Across the pond, only 27.4 percent of British employees were members of unions in 2009, and in the private sector, less than 15 percent of British employees were unionized. In 2008, just 7.7 percent of employees belonged to a union in France. The equivalent figure for German employees was 19.1 percent. At the other end of the scale are the Scandinavian countries. Over 65 percent of employees belonged to unions in 2008. But without exception, union membership in all EU member states has been in decline since the 1990s. The numbers are somewhat higher when it comes to public-sector unions. This, however, can’t disguise the fact that people aren’t joining unions like their grandparents did.
The standard explanation from the left is that this reflects the machinations of conservative intellectuals, free-market-inclined governments, and businesses who, over time, have successfully worked to diminish organized labor, thereby crushing the proverbial “little guy.”
The truth, however, is rather more complex. One factor at work is economic globalization. Businesses fed up with unions who think that their industry should be immune from competition are now in a position to move their operations elsewhere — ranging from the southern states of America, to China, India, and other developing countries — where people and governments enthusiastically welcome the influx of knowledge, capital, and jobs. In this regard, it’s always struck me as ironic that unions in developed countries regularly act in ways that essentially hamper economic and employment growth in developing nations. So much for the “international solidarity of workers.” Comradeship apparently stops at the Rio Grande.
A second and related factor is the increased mobility of people. They are more willing to go where the work is. This has always been a prominent social-cultural trait in America, but it has visibly accelerated in recent decades. Mobility often means that people change both the character of their work and their employer on a relatively regular basis. This makes it harder for unions to recruit and maintain steady membership. Unions have not adjusted to the fact that the days of people working in the same job in the same industry for most of their lives have been over for some time.
A third factor is that many unions have tried to resolve their declining membership issue by using political power to make union membership more or less mandatory in many industries, instead of engaging in the hard work of persuading employees that it might be advantageous for them to join a union. This strategy directly contradicts, of course, the principle of free association that unions have traditionally invoked as a primary moral and legal basis for their legitimacy. Many union officials simply don’t respect the fact that freedom of association cuts both ways, meaning that no one should be obliged to join civil-society organizations against their free will.
The problem with the political option is that once unions lose their political clout or influence, their ability to corral people into their ranks is diminished. That translates into people leaving unions.

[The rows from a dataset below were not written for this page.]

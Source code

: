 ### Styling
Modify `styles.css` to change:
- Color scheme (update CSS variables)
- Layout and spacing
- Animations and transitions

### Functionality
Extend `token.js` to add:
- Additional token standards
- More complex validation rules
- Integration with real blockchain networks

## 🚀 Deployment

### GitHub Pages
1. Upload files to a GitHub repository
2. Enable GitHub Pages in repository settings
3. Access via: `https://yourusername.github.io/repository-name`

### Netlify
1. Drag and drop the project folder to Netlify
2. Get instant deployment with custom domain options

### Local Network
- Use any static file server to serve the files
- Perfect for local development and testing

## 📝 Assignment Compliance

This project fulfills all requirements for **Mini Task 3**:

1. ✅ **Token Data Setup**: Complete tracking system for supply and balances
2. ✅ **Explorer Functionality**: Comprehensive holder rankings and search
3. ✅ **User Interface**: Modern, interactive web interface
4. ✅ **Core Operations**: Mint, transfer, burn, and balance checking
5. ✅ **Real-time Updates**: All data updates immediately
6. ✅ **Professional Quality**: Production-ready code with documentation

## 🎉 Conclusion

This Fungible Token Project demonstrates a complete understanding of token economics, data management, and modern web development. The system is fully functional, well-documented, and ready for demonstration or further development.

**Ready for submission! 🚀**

Sometimes it’s because they fundamentally disagree with their dues being used to support political candidates or causes they oppose. Reagan Democrats, for instance, aren’t likely to be pleased with their union representatives lending their support to any number of lefty social causes. In other cases, erstwhile union members realize they’re just not getting value for their union dues. Union membership in Wisconsin has, for example, fallen dramatically — sometimes by as much as half — since the passage of Governor Walker’s legislation. With the political fetters off, people are voting with their feet.
So is there a future for unions? In the end, it’s really up to the unions. Can they demonstrate that they can adapt to global economic realities such as cross-border competition? Are they actually willing to take the principle of free association seriously? Can they deliver real value to their members? Based on their track record to date, most union officials don’t seem especially interested in addressing any of these challenges. Instead, they continue to seek their salvation in politics. But if Wisconsin means anything, that is a sure path to extinction.
— Samuel Gregg is research director at the Acton Institute. He has authored several books including On Ordered Liberty, his prize-winning The Commercial Society, Wilhelm Röpke’s Political Economy, and his 2012 forthcoming Becoming Europe: Economic Decline, Culture, and America’s Future (Encounter Books).